If you are doing true, clean keto, you want to avoid snacking. Snacking raises insulin response, which is something we try to avoid on keto. It also drives cravings in some people. One salty snack leads to wanting another or even worse, you run to the pantry and grab the chips that are supposed to be for the kids. Next thing you know, half the bag is gone! (ask me how I know this) Even if it’s keto friendly foods, if you are eating a ton of them, you are going to wind up right back where you are. Or you’ll be messaging me telling me that keto doesn’t work for you and you don’t know why.
So I Can Never Have a Snack?
But what about the cookies I make? Yes, I do make treats. I do make cakes and other goodies. They are factored into my 2 or 3 meals a day. I will eat dinner and immediately have a square of chocolate or a cookie. I do not add these every day. Occasionally I get on a kick where I do want it every day and I stop myself. For me, it will just lead to bad habits.
If you eat nutrient dense food, which is what you are supposed to be eating on a ketogenic diet, and sticking to your macros, you will not get hungry in between meals. If you do, then you probably need to up your fats a little bit.
Hydration Instead of Snacking
We all need to stay hydrated. Even more so on a ketogenic diet. I’m not saying to drink 3 gallons of water, because you can overdo it as well. Drink when thirsty.

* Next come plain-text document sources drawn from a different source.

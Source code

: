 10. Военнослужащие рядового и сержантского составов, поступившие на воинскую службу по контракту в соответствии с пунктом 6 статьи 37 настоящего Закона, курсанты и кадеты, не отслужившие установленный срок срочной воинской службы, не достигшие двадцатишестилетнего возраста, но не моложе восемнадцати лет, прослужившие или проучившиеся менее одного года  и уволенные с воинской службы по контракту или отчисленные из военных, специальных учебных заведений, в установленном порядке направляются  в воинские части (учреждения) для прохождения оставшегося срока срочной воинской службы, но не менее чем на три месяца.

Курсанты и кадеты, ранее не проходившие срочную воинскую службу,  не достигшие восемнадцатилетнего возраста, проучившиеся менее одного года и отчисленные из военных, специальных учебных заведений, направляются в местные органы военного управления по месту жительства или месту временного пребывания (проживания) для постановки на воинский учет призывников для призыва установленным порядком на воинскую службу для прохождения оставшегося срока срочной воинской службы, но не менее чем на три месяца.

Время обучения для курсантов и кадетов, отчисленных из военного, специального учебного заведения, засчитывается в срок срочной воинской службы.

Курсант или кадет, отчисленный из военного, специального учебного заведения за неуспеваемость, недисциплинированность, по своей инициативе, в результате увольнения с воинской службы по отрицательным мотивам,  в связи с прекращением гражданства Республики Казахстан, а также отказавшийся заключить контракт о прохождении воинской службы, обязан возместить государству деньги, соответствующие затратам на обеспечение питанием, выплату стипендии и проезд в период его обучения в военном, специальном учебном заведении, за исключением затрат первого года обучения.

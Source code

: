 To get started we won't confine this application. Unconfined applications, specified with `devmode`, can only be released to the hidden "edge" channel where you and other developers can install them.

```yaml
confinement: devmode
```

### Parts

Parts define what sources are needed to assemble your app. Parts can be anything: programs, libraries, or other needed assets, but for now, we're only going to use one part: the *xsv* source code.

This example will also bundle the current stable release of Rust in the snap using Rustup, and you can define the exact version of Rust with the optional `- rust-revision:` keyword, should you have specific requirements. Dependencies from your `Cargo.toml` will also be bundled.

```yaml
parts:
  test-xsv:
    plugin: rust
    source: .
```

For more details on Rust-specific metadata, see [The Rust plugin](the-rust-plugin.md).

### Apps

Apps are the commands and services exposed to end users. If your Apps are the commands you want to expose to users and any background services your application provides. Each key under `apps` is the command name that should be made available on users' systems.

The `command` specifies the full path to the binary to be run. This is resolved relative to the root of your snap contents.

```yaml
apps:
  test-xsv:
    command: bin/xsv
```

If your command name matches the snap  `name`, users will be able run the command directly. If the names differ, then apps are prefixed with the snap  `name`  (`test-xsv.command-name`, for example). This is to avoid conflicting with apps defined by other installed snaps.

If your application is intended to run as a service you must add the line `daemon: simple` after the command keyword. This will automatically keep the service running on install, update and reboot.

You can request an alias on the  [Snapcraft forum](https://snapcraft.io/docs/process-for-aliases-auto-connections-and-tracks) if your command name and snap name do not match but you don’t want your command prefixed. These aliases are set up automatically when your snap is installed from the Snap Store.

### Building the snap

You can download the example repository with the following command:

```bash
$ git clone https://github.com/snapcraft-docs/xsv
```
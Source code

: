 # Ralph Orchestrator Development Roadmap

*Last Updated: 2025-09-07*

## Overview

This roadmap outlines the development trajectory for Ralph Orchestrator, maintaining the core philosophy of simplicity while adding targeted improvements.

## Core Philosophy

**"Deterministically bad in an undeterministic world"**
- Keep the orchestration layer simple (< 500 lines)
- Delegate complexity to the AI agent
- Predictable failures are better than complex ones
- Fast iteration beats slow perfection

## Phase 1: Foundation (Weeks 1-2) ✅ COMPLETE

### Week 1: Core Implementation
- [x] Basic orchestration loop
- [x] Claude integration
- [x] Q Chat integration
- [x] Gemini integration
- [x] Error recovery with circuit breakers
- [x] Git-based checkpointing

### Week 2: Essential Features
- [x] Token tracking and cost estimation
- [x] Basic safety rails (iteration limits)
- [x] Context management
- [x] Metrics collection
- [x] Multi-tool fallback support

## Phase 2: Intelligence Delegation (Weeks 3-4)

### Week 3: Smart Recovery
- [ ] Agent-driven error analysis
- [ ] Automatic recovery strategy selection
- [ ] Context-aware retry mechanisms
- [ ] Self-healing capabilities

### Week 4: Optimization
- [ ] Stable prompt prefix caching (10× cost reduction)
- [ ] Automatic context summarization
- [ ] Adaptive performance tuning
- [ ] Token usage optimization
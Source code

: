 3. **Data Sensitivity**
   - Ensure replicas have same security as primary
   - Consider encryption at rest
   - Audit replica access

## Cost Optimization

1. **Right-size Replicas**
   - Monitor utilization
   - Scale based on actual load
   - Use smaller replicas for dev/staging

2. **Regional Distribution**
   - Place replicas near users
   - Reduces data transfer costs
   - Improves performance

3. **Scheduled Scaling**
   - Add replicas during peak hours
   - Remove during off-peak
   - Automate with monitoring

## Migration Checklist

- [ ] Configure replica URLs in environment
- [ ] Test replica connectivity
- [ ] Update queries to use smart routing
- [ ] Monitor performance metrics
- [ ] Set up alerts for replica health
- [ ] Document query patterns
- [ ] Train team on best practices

If you think you might be hungry, have some water and wait 10 minutes. It may be thirst. Black coffee and tea also count towards keeping you hydrated.
Staying Focused – Why Are We Snacking?
When we want to snack, we need to ask ourselves, Am I truly hungry? Am I thirsty? Or just bored? Am I eating out of habit because I sat in front of the TV? Do I just want popcorn because I am at the movie theater? Have I been trained to eat because I’m in a social setting? Or just because it’s breakfast time and I’ve been told that breakfast is the most important meal?
We need to find the reason for the craving and work through it. I am a late night snacker. I always was and it’s when the cravings hit me the hardest. It’s not because I’m hungry. It’s habit. That’s when I used to grab a bag of chips and watch TV. So, I’ve started crocheting again. It’s something to occupy my hands so I don’t mindlessly shove food in my mouth. Of course, another solution could be to count that as one of my meals, and just push my meal time back later. Another solution, one I’ve also been trying to do, is go to bed earlier. I’m certainly not doing anything productive at that hour, so why not go to bed and let my body rest.
So, in short, ask yourself why you want to snack. If it’s not truly hunger, find something else to do. Get busy. Go outside. Work out. Enjoy a hobby. Take a walk. If it was really hunger, you’ll know.